-- Source data --
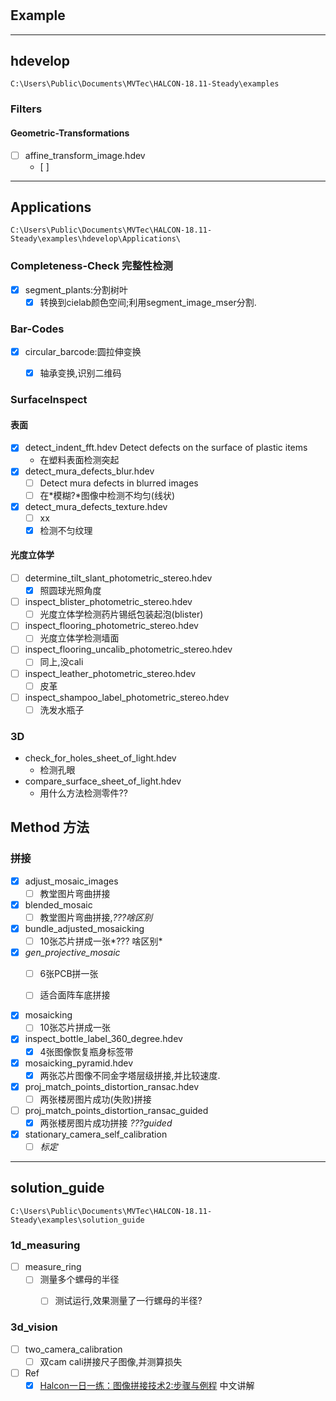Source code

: #

## Example
----
## hdevelop

```C:\Users\Public\Documents\MVTec\HALCON-18.11-Steady\examples```
### Filters
#### Geometric-Transformations
- [ ] affine_transform_image.hdev
  - [ ] 


----
## Applications

```C:\Users\Public\Documents\MVTec\HALCON-18.11-Steady\examples\hdevelop\Applications\```

### Completeness-Check 完整性检测
- [x] segment_plants:分割树叶
  - [x] 转换到cielab颜色空间;利用segment_image_mser分割.

### Bar-Codes
- [x] circular_barcode:圆拉伸变换
  - [x] 轴承变换,识别二维码


### SurfaceInspect
#### 表面
- [x] detect_indent_fft.hdev Detect defects on the surface of plastic items 
  - 在塑料表面检测突起
- [x] detect_mura_defects_blur.hdev
  - [ ] Detect mura defects in blurred images
  - [ ] 在*模糊?*图像中检测不均匀(线状)
- [x] detect_mura_defects_texture.hdev
  - [ ] xx
  - [x] 检测不匀纹理 
####  光度立体学
- [ ] determine_tilt_slant_photometric_stereo.hdev
  - [x] 照圆球光照角度
- [ ] inspect_blister_photometric_stereo.hdev
  - [ ] 光度立体学检测药片锡纸包装起泡(blister)
- [ ] inspect_flooring_photometric_stereo.hdev
  - [ ] 光度立体学检测墙面
- [ ] inspect_flooring_uncalib_photometric_stereo.hdev
  - [ ] 同上,没cali
- [ ] inspect_leather_photometric_stereo.hdev
  - [ ] 皮革
- [ ] inspect_shampoo_label_photometric_stereo.hdev
  - [ ] 洗发水瓶子

### 3D
- check_for_holes_sheet_of_light.hdev
  - 检测孔眼
- compare_surface_sheet_of_light.hdev
  - 用什么方法检测零件??

## Method 方法
### 拼接

- [x] adjust_mosaic_images
  - [ ] 教堂图片弯曲拼接
- [x] blended_mosaic
  - [ ] 教堂图片弯曲拼接,*???啥区别*
- [x] bundle_adjusted_mosaicking
  - [ ] 10张芯片拼成一张*??? 啥区别*
- [x] *gen_projective_mosaic*
  - [ ] 6张PCB拼一张
  - [ ] 适合面阵车底拼接
  

- [x] mosaicking
  - [ ] 10张芯片拼成一张
- [x] inspect_bottle_label_360_degree.hdev 
  - [x] 4张图像恢复瓶身标签带
- [x] mosaicking_pyramid.hdev
  - [x] 两张芯片图像不同金字塔层级拼接,并比较速度.
- [x] proj_match_points_distortion_ransac.hdev
  - [ ] 两张楼房图片成功(失败)拼接
- [ ] proj_match_points_distortion_ransac_guided
  - [x] 两张楼房图片成功拼接 *???guided*
- [x] stationary_camera_self_calibration
  - [ ] *标定*

----
## solution_guide
```C:\Users\Public\Documents\MVTec\HALCON-18.11-Steady\examples\solution_guide```
### 1d_measuring
- [ ] measure_ring
  - [ ] 测量多个螺母的半径
    - [ ] 测试运行,效果测量了一行螺母的半径?


### 3d_vision
- [ ] two_camera_calibration
  - [ ] 双cam cali拼接尺子图像,并测算损失

- [ ] Ref
    - [x] [Halcon一日一练：图像拼接技术2:步骤与例程](https://www.cnblogs.com/amosyang/p/8478213.html?utm_source=debugrun&utm_medium=referral) 中文讲解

-- Problem --
Once you find the line containing "### 3d_vision", copy it and every line after it through the end of the records, exactly as they stand.

-- Task result --
### 3d_vision
- [ ] two_camera_calibration
  - [ ] 双cam cali拼接尺子图像,并测算损失

- [ ] Ref
    - [x] [Halcon一日一练：图像拼接技术2:步骤与例程](https://www.cnblogs.com/amosyang/p/8478213.html?utm_source=debugrun&utm_medium=referral) 中文讲解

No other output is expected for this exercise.